I have run into this myself before as well, where the partition housing
the bin log filled up. In our case, there weren't failed queries on the
master; the integrity of data on the master was fine, and the slave was
simply out of date, but not error-full. However, even in that case (and
it sounds like your case is more extreme than ours was), we had to
rebuild the slaves. Without *any* log of what queries were run on the
master, we were unable to bring the slave up to date.
Unless you have some other log (mysql's general query log, or if your
application logs all queries somewhere independent of mysql), you won't
be able to restore replication. Even if you do, parsing through such a
query log and figuring out what the slaves have/have not run will be
difficult and error-prone.
I don't understand what would cause DELETE queries to fail; that sounds
like it could have caused corruption of your tables on the master
itself, particularly if you are not using a transactional database
engine. Really, I don't know, I've never seen that error myself.

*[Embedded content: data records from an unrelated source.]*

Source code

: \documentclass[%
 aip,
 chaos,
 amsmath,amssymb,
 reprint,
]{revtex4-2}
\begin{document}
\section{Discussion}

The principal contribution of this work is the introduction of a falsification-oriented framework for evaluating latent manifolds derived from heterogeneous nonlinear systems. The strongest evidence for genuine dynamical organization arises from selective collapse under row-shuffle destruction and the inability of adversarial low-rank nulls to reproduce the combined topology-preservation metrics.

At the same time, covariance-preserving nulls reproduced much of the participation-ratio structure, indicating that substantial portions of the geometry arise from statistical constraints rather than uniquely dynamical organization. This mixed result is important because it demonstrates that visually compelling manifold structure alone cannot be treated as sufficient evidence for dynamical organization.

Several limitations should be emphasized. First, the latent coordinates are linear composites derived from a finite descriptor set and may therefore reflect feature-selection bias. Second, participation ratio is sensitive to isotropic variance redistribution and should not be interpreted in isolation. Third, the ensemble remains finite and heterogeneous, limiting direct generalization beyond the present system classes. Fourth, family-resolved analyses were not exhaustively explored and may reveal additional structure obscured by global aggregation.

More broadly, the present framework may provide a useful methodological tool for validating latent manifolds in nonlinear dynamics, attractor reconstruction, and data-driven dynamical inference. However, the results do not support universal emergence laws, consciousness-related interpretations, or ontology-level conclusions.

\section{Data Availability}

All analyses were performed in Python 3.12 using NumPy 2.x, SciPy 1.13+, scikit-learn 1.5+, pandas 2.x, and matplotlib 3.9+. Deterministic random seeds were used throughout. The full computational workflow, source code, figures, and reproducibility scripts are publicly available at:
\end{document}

As per recreating the slaves and restarting replication fresh, there are
some good methods of doing that. If you are using the InnoDB storage
engine, then you can easily create a new slave w/o interrupting service
on the master. See http://www.innodb.com/index.php for commercial
software, and see http://dev.mysql.com/doc/mysql/en/mysqldump.html and
http://dev.mysql.com/doc/mysql/en/backup.html for an explanation of how
to use mysqldump utility program to do the same thing if you are running
mysql 4.1.8 or newer.
One final point, I highly recommend creating a monitoring program that
watches disk usage and the status of replication between your master and
slave servers, and removes old binary log files before the disk fills
up. I wrote a perl script that does this simply by executing "FLUSH
MASTER LOGS TO 'filename'", and removes only the oldest binary log file
if the disk is above 80% capacity. That way, this dreadful sort of
problem should never come up again.
Chris Knipe wrote:
> Hi all,
> The moral of the story, is don't run out of disk space, but it's a bit to
> late for that now.
> A quick scenario.... One master server, two backups replicating from the
> master. Our data and bin logs are on two different partitions, and the
> partition holding the bin logs, ran out of disk space. We saw allot of
> errors in the mysql log on the master, stating that DELETE queries failed
> because it was unable to write this to the bin log.
> Question... Why would only DELETE fail? If it cannot write to the bin log
> because it is out of disk space, shouldn't INSERT / UPDATE also fail?
> Now, our slaves are going completely crazy right now. The data is beyond
> inconsistent, and we're desperately trying to figure out a way to restore
> the replication, without having to manually execute a good couple of
> of DELETE queries on two seperate slaves, OR to take new snapshots from the
> master and redo the replication setup. It would SEEM to us that the bin
> has gotten corrupted some time during the lack of disk space.
> Thus, I want to know now...
> - Generally, our slaves are missing ALLOT of DELETE queries, and the slave
> is now failing because it is getting duplicate records.
> - Running the slave with skip-errors untill it is up to date, is not a
> option. We NEED the DELETE queries to execute, because certain rows are
> DELETED and then RE-INSERTED with new values. Yes, I know we should use
> update, I'm just a administrator, not a programmer / developer. This is
> something that the developers needs to take up.
> - *IF* push comes to pull and we need to re-setup the slaves and
> replication, is there a way to take a snapshot from the master, WITHOUT
> having to shut down the database, OR lock the tables for long periods of
> time (We are talking about a DB that executes a good 20 queries per second
> on a slow day).
> - Can replication be 're-started' from the CURRENT bin-log position on the
> master, and if that has been done, can the 'missing' gaps in the two bin
> positions (place of failure and place of current position) be manually /
> semi automatically replicated?
> I hope there is someone with some wise ideas.... I can use allot of them
> right now.